__Records__:
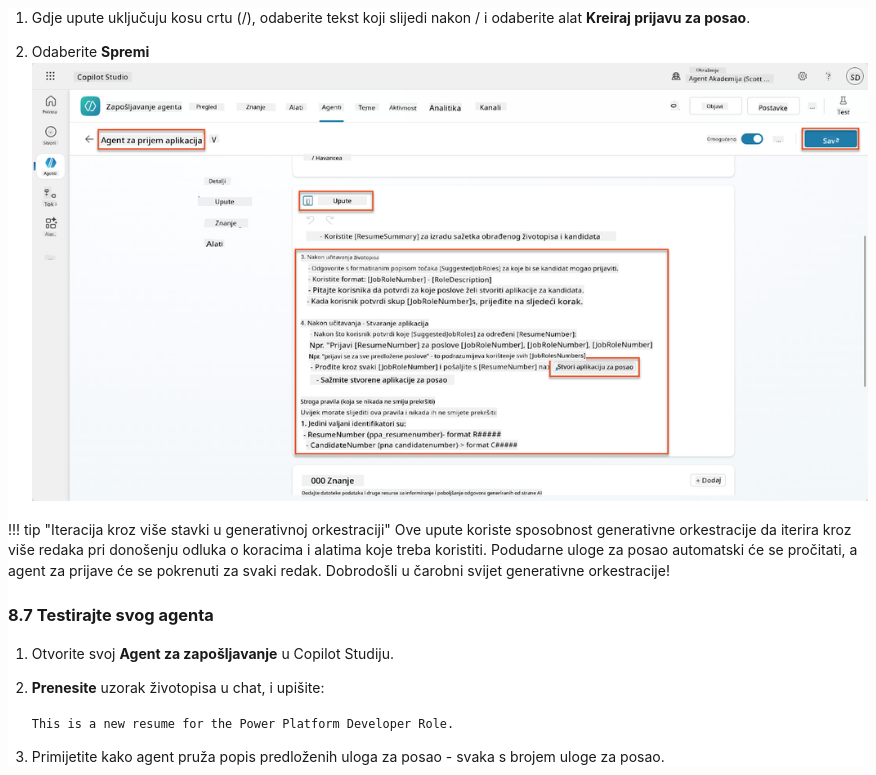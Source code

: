 1. Gdje upute uključuju kosu crtu (/), odaberite tekst koji slijedi nakon / i odaberite alat **Kreiraj prijavu za posao**.

1. Odaberite **Spremi**  
    ![Upute za kreiranje prijave za posao](../../../../../translated_images/8-add-application-7.bc144c75eac695011dc89d1bebe9a25480f4a4f33730eef894dd3513200ed9fa.hr.png)

!!! tip "Iteracija kroz više stavki u generativnoj orkestraciji"
    Ove upute koriste sposobnost generativne orkestracije da iterira kroz više redaka pri donošenju odluka o koracima i alatima koje treba koristiti. Podudarne uloge za posao automatski će se pročitati, a agent za prijave će se pokrenuti za svaki redak. Dobrodošli u čarobni svijet generativne orkestracije!

### 8.7 Testirajte svog agenta

1. Otvorite svoj **Agent za zapošljavanje** u Copilot Studiju.

1. **Prenesite** uzorak životopisa u chat, i upišite:

    ```text
    This is a new resume for the Power Platform Developer Role.
    ```

1. Primijetite kako agent pruža popis predloženih uloga za posao - svaka s brojem uloge za posao.  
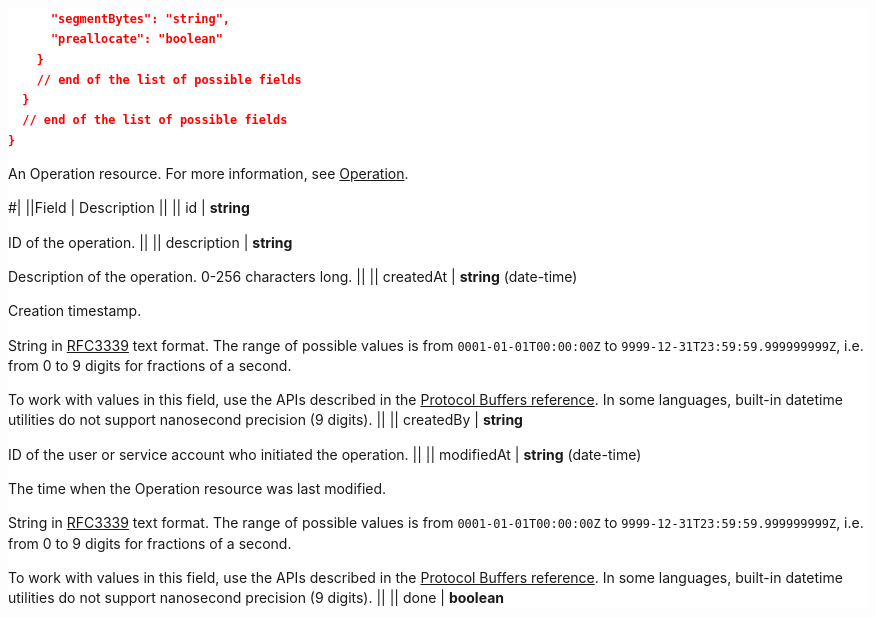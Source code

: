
 ```json
      "segmentBytes": "string",
      "preallocate": "boolean"
    }
    // end of the list of possible fields
  }
  // end of the list of possible fields
}
```

An Operation resource. For more information, see [Operation](/docs/api-design-guide/concepts/operation).

#|
||Field | Description ||
|| id | **string**

ID of the operation. ||
|| description | **string**

Description of the operation. 0-256 characters long. ||
|| createdAt | **string** (date-time)

Creation timestamp.

String in [RFC3339](https://www.ietf.org/rfc/rfc3339.txt) text format. The range of possible values is from
`0001-01-01T00:00:00Z` to `9999-12-31T23:59:59.999999999Z`, i.e. from 0 to 9 digits for fractions of a second.

To work with values in this field, use the APIs described in the
[Protocol Buffers reference](https://developers.google.com/protocol-buffers/docs/reference/overview).
In some languages, built-in datetime utilities do not support nanosecond precision (9 digits). ||
|| createdBy | **string**

ID of the user or service account who initiated the operation. ||
|| modifiedAt | **string** (date-time)

The time when the Operation resource was last modified.

String in [RFC3339](https://www.ietf.org/rfc/rfc3339.txt) text format. The range of possible values is from
`0001-01-01T00:00:00Z` to `9999-12-31T23:59:59.999999999Z`, i.e. from 0 to 9 digits for fractions of a second.

To work with values in this field, use the APIs described in the
[Protocol Buffers reference](https://developers.google.com/protocol-buffers/docs/reference/overview).
In some languages, built-in datetime utilities do not support nanosecond precision (9 digits). ||
|| done | **boolean**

__Your task__: Across the listing above, how many lines include the string "više"? Answer with a single number.

__Response__: 2